**TASK DIRECTIONS**: Look through the data below for the line with "### Aici postăm", and transcribe it exactly together with each line after it up to and including the line with "- S: Student / fost student". Give nothing else.

RECORDS PROVIDED section start

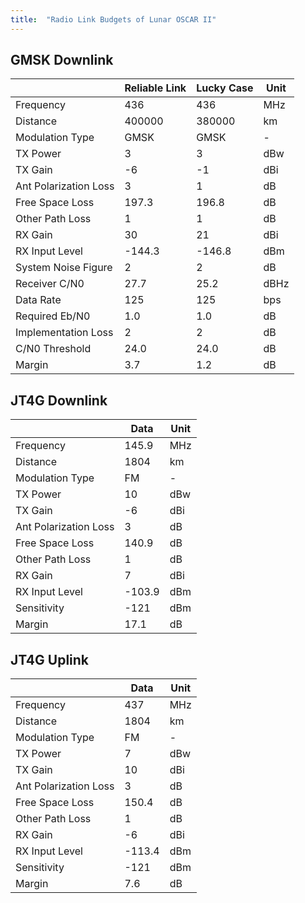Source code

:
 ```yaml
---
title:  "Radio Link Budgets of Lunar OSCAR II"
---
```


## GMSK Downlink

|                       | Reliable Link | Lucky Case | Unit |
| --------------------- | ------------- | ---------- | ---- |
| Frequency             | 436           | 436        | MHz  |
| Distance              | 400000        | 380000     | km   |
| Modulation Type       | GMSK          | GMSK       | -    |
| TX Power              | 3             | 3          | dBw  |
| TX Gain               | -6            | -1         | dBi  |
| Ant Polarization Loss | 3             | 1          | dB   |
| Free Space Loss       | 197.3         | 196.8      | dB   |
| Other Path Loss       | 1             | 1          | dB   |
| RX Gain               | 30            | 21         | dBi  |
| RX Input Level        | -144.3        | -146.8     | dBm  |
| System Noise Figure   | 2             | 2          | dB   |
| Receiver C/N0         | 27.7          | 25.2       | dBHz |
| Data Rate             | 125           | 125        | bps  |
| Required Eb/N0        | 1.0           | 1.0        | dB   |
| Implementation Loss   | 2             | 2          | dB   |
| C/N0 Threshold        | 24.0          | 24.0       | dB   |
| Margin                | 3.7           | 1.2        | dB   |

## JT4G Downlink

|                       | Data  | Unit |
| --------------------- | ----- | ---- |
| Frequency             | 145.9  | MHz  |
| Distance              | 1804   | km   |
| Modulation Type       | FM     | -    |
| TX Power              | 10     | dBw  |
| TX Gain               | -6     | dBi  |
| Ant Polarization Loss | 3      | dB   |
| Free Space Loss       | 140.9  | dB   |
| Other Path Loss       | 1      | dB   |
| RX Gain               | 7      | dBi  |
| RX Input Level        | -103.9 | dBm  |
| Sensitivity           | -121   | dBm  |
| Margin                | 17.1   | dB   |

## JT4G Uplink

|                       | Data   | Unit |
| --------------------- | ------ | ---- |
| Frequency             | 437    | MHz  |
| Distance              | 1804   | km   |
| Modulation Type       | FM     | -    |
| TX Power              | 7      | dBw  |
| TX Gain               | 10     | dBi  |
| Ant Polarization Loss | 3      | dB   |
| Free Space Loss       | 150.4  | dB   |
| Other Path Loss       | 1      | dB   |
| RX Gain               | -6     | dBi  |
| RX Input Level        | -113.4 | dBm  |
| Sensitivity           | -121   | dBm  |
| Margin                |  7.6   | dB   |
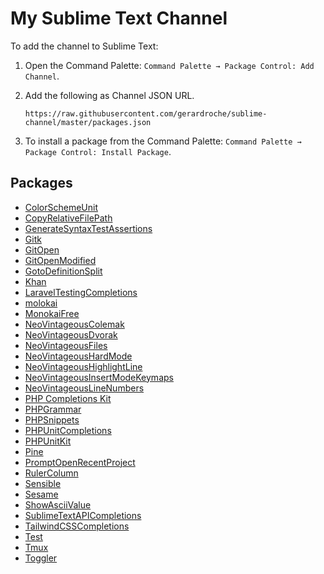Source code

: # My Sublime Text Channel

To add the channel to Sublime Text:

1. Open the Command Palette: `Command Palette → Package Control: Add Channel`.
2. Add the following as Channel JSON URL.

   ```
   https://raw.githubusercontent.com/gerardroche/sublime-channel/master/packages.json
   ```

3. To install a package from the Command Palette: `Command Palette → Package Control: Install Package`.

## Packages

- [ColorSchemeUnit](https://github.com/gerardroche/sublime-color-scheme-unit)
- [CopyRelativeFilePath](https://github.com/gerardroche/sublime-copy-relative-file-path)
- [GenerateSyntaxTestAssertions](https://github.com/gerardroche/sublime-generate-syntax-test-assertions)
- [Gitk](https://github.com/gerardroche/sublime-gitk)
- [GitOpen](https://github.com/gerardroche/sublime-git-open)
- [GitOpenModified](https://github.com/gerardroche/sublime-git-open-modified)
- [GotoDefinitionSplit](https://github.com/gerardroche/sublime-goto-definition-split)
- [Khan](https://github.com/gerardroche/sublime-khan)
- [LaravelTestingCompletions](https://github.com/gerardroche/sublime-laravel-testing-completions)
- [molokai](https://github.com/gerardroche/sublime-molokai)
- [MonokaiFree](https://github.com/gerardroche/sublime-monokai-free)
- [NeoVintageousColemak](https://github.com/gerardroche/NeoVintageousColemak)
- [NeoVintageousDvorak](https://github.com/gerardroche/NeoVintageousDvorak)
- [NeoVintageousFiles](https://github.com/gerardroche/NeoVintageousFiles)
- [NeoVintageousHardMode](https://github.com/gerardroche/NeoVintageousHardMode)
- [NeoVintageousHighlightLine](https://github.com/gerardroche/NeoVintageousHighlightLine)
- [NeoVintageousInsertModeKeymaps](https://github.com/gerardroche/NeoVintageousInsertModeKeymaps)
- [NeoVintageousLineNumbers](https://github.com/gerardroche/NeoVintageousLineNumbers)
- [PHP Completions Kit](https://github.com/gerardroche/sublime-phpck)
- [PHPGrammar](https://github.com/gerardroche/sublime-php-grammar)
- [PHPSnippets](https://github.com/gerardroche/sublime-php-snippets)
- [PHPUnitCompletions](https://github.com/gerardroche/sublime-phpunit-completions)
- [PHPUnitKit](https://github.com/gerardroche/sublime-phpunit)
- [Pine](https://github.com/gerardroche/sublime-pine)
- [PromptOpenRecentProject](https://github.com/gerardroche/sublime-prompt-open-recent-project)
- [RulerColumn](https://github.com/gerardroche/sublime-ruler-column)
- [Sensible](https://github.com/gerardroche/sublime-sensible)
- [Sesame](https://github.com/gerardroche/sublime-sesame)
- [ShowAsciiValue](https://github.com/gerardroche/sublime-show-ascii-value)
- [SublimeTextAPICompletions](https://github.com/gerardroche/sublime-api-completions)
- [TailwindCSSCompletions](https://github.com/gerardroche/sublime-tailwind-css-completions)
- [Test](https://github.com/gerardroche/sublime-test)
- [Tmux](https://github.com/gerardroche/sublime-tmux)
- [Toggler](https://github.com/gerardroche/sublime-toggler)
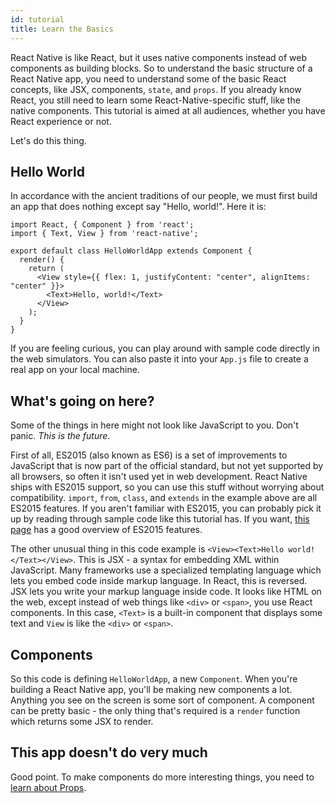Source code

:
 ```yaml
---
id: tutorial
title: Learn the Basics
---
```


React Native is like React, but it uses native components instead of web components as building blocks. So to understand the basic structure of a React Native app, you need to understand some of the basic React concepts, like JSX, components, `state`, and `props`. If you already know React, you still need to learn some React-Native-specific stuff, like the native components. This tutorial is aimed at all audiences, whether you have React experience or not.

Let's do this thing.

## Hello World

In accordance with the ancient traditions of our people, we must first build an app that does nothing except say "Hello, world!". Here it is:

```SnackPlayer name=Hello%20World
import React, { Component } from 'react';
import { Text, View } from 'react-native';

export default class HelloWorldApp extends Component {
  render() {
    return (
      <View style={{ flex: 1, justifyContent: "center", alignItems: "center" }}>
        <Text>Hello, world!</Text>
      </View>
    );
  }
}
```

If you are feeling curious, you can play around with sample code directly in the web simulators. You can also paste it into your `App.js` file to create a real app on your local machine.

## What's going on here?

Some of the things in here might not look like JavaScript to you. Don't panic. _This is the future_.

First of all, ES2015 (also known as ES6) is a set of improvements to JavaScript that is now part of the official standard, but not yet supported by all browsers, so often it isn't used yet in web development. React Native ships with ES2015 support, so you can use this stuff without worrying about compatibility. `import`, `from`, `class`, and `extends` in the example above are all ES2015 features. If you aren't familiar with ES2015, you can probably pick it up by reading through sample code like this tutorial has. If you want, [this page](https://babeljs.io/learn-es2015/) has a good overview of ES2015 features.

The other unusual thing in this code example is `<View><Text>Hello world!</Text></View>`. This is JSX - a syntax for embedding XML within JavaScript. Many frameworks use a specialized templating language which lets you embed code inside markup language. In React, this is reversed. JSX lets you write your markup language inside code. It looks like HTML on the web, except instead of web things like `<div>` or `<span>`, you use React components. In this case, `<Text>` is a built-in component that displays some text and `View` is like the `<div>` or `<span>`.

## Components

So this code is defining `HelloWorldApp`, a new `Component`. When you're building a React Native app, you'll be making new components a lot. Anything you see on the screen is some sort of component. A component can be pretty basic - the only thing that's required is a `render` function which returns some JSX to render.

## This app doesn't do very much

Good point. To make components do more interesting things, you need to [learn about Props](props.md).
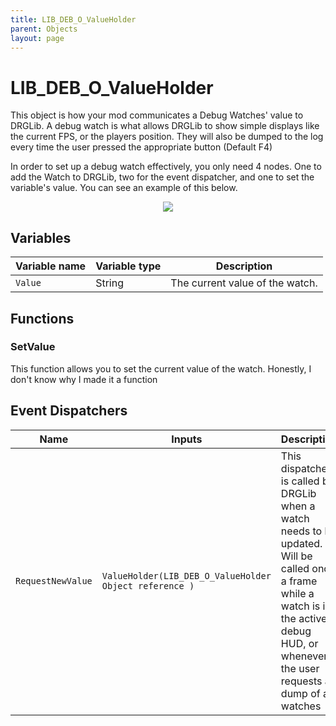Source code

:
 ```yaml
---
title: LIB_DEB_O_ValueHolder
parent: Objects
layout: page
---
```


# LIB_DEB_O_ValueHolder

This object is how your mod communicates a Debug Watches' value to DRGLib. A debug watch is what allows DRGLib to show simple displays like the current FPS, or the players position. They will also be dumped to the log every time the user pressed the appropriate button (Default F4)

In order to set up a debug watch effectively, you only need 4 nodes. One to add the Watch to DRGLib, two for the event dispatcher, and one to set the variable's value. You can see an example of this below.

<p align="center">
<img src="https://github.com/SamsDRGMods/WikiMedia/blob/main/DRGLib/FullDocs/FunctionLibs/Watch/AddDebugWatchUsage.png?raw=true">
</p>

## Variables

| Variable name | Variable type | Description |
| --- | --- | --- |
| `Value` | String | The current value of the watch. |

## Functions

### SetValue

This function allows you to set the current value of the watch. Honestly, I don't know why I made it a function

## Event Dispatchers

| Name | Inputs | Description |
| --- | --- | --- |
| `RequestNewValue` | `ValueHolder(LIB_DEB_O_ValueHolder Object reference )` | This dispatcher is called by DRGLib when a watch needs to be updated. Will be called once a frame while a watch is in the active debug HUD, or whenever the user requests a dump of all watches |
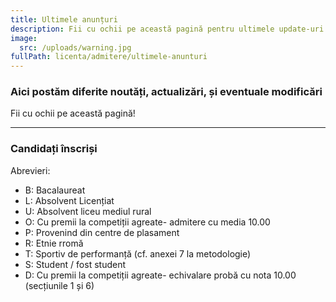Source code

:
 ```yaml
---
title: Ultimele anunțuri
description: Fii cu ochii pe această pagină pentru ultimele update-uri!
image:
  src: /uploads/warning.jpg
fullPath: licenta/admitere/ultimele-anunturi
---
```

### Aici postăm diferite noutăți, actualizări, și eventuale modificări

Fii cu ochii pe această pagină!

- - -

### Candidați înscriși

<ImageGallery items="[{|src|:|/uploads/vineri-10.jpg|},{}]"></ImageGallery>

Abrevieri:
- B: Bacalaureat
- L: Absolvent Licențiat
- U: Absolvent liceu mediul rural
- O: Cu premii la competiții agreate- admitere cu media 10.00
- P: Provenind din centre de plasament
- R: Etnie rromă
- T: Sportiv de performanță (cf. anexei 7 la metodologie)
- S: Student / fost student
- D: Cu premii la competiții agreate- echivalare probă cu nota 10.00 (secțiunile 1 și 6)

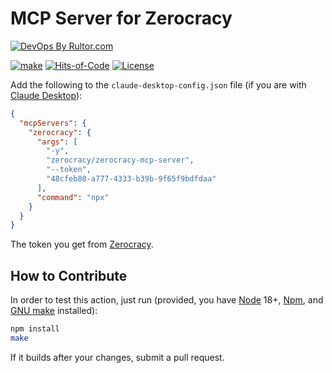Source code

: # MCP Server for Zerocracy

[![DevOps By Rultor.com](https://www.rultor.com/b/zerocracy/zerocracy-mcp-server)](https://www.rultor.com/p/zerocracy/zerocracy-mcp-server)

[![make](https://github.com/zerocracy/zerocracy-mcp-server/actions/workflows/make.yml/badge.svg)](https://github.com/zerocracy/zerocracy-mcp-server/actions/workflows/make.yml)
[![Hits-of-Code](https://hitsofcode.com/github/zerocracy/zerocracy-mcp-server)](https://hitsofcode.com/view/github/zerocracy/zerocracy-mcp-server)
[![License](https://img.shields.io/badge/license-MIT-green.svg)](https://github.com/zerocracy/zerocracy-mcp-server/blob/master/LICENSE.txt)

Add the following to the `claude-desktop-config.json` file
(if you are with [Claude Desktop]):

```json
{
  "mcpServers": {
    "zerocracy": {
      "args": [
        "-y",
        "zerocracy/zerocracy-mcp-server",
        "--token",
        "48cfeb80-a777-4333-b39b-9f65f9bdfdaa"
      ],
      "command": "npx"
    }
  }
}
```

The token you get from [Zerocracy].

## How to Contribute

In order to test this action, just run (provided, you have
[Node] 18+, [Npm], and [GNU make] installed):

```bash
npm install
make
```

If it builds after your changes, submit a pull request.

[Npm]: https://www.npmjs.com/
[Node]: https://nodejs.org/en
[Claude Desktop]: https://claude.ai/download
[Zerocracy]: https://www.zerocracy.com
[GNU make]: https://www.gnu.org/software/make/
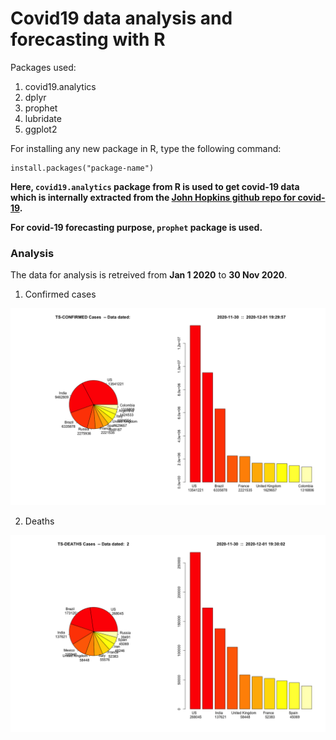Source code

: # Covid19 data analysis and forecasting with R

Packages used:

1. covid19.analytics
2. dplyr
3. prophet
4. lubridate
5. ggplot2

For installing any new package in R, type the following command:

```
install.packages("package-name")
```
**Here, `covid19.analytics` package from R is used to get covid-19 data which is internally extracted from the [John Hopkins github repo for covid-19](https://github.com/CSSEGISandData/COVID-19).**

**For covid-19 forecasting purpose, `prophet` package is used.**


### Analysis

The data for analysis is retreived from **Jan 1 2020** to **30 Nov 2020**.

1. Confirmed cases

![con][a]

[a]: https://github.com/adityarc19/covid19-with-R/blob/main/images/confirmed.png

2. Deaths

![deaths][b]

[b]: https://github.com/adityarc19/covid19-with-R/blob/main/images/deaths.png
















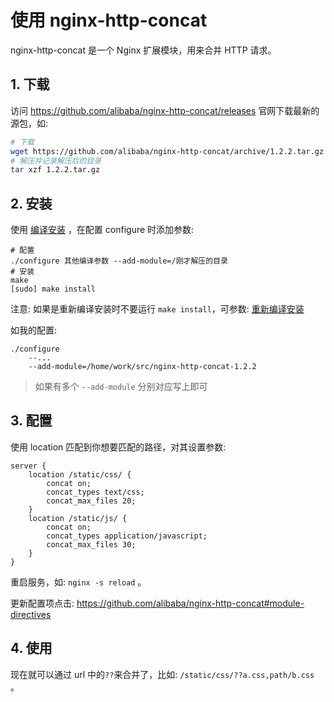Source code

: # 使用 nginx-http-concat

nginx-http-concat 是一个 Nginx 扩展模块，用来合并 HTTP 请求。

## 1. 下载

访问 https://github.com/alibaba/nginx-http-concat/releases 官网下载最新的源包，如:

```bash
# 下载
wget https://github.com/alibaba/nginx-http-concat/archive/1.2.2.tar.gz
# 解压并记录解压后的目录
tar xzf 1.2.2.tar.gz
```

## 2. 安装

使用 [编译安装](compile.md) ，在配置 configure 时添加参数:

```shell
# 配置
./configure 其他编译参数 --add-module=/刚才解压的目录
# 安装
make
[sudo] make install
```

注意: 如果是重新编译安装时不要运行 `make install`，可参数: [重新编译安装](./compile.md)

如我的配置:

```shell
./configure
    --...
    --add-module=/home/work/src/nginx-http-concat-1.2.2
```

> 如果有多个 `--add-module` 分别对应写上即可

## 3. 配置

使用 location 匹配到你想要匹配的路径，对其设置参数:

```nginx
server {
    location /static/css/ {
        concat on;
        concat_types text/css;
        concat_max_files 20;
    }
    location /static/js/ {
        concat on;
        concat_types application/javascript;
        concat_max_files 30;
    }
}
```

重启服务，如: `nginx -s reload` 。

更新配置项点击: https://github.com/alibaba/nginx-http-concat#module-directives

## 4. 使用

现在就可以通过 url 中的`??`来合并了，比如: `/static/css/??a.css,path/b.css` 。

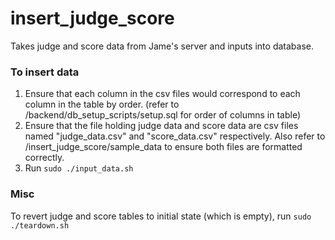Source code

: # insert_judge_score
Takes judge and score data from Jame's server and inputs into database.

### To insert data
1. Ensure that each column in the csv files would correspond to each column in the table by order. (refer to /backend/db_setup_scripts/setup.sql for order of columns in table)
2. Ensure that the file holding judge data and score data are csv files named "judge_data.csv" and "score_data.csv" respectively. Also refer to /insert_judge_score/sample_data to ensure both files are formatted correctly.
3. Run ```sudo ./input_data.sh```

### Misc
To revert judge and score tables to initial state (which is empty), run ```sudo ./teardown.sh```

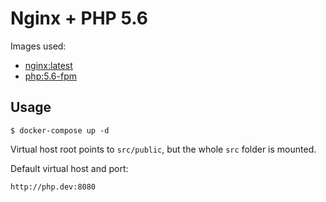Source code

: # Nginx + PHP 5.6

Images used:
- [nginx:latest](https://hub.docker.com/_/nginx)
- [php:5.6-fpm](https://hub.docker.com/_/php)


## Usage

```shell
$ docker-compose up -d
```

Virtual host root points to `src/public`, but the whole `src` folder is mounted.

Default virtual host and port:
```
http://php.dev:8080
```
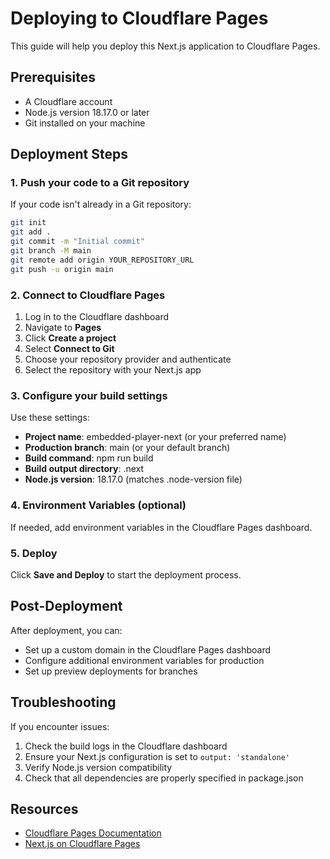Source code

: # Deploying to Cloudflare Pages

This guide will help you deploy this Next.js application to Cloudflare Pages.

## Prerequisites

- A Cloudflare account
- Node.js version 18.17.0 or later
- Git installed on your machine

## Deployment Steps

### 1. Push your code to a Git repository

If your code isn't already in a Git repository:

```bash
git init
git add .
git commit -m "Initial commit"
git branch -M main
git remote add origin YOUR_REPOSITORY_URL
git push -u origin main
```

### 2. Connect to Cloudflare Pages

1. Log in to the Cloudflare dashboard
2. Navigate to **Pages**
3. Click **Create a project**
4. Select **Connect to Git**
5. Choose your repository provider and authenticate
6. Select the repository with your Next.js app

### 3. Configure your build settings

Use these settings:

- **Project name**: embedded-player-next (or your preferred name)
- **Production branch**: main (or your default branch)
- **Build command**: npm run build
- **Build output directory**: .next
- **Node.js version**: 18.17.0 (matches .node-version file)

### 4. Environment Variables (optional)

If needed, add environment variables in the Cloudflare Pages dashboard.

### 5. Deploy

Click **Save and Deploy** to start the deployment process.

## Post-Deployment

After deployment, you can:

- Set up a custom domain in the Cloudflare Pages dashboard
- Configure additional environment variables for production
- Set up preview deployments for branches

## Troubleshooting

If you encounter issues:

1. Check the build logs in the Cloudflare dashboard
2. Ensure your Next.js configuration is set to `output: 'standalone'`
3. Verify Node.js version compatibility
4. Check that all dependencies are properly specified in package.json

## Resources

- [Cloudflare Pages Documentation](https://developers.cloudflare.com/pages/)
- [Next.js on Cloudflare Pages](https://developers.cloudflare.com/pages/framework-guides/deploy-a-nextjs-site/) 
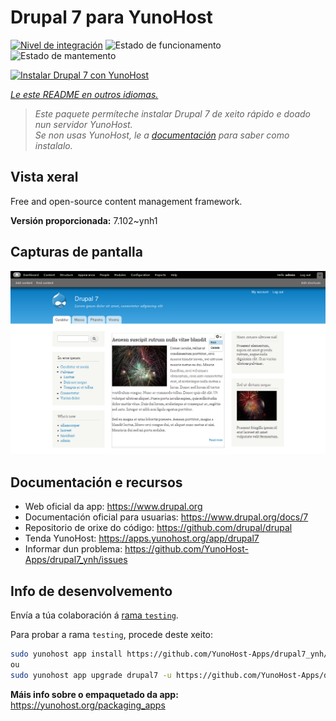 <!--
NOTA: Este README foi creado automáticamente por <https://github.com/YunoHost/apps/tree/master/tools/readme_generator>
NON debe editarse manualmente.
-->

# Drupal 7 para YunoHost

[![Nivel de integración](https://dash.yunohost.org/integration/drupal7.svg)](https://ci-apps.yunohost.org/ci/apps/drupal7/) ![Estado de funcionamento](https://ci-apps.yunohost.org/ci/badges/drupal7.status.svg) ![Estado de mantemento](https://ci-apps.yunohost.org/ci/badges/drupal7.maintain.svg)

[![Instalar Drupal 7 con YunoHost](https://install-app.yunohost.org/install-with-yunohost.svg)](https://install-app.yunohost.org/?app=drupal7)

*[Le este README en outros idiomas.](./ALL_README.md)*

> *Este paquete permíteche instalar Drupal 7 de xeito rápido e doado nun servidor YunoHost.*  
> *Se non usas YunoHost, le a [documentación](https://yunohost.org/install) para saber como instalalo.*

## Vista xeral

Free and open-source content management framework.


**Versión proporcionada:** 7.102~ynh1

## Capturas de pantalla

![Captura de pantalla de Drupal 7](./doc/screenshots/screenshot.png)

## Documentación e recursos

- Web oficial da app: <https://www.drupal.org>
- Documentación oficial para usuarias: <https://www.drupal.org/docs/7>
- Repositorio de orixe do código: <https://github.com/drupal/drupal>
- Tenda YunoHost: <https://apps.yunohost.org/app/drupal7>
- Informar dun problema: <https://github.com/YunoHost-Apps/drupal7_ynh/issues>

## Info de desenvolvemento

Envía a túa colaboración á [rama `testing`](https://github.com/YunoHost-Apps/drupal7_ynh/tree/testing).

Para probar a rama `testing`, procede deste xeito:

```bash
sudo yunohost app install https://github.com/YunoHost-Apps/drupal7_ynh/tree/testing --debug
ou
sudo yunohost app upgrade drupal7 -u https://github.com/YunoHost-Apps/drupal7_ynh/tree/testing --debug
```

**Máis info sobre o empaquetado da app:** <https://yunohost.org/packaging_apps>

RECORDS PROVIDED section end

**RESPONSE TO THIS EXERCISE**:
### Aici postăm diferite noutăți, actualizări, și eventuale modificări

Fii cu ochii pe această pagină!

- - -

### Candidați înscriși

<ImageGallery items="[{|src|:|/uploads/vineri-10.jpg|},{}]"></ImageGallery>

Abrevieri:
- B: Bacalaureat
- L: Absolvent Licențiat
- U: Absolvent liceu mediul rural
- O: Cu premii la competiții agreate- admitere cu media 10.00
- P: Provenind din centre de plasament
- R: Etnie rromă
- T: Sportiv de performanță (cf. anexei 7 la metodologie)
- S: Student / fost student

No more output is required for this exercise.